New Nigerian Central Bank Document Discusses Regulation of Stablecoins and ICOs

The Central Bank of Nigeria (CBN), in its recently released payments system document, stated that it would be open to creating a regulatory framework for potential stablecoin implementations. According to the document, such stablecoin implementations “are likely to be successful payment mechanisms,” so it is necessary to create a regulatory framework.

The CBN’s Nigeria Payments System Vision 2020 document discusses stablecoin implementations and also the creation of a regulatory framework for initial coin offerings (ICOs). Although acknowledging the importance of ICOs, the document stated that regulation was necessary if investors are to revive interest in this type of fundraising.

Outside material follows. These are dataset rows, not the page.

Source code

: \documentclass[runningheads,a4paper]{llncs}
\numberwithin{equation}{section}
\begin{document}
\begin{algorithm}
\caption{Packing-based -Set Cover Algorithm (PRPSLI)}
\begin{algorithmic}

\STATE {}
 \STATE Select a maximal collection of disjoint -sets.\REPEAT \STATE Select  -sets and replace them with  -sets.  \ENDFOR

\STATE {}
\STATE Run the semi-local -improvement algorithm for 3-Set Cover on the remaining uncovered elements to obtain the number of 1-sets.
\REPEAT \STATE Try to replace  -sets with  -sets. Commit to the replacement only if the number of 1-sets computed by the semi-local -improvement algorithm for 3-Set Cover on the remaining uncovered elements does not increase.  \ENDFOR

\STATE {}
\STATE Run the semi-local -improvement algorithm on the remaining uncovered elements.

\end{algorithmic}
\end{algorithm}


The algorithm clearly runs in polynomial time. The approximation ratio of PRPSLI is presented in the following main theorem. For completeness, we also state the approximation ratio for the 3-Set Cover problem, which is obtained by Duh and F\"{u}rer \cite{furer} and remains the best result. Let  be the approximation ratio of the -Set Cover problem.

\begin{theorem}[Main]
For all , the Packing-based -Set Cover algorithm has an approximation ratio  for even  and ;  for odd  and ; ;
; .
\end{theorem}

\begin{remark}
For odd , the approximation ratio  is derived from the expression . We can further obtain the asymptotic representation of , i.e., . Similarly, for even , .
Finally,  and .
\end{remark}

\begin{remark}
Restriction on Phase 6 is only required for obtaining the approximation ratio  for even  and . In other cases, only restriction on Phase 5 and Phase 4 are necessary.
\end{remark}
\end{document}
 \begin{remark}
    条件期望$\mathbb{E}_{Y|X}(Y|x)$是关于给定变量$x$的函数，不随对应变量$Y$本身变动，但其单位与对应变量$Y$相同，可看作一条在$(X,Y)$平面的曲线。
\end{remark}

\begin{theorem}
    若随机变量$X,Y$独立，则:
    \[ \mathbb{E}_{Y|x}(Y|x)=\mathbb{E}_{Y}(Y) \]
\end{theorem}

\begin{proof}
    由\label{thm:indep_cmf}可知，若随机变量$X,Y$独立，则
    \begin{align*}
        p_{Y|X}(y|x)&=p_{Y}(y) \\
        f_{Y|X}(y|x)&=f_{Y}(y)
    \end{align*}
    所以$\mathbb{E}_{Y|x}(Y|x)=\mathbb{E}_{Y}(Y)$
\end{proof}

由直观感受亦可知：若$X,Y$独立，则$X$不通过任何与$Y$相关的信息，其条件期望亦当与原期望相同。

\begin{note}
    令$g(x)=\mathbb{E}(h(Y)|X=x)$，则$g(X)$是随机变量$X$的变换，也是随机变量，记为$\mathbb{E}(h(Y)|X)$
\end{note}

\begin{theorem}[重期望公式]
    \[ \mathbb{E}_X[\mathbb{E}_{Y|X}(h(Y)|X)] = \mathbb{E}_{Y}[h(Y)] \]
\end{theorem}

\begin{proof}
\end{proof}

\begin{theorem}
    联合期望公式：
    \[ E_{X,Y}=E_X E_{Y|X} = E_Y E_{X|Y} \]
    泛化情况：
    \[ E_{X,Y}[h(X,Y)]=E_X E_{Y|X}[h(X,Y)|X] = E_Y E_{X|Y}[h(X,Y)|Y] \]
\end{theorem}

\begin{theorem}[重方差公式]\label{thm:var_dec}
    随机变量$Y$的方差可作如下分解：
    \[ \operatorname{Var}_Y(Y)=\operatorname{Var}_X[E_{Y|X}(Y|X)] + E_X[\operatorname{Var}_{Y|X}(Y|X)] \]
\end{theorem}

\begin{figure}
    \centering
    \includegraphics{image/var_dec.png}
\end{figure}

ICOs are not regulated so there is no appetite for them to be adopted. The document states that ICOs are an asset class and there is potential to adopt the technology of ICOs for new fundraising methods. This could include peer-to-peer lending, crowdfunding, or capital projects in the wholesale market.

The document states that ICOs can be used to raise capital and attract foreign direct investment (FDI), once a proper regulatory framework has been in place.

Regulating Initial Coin Offerings

Although the CBN used to discourage or bar financial institutions from facilitating transactions that involved cryptocurrencies in the past, the most recent payments system document indicates that the central bank’s position towards private-issued digital currencies has changed.

Some Nigerian commentators accused CBN of eroding the power of Nigerian Securities and Exchange Commission. The document however, which envisages a cashless economy in 2025, states that the CBN will regulate the digital currency market alongside the NSEC.

The document states that the CBN would play a role in payment, but the SEC would need a regulatory framework, since tokens are a new asset type.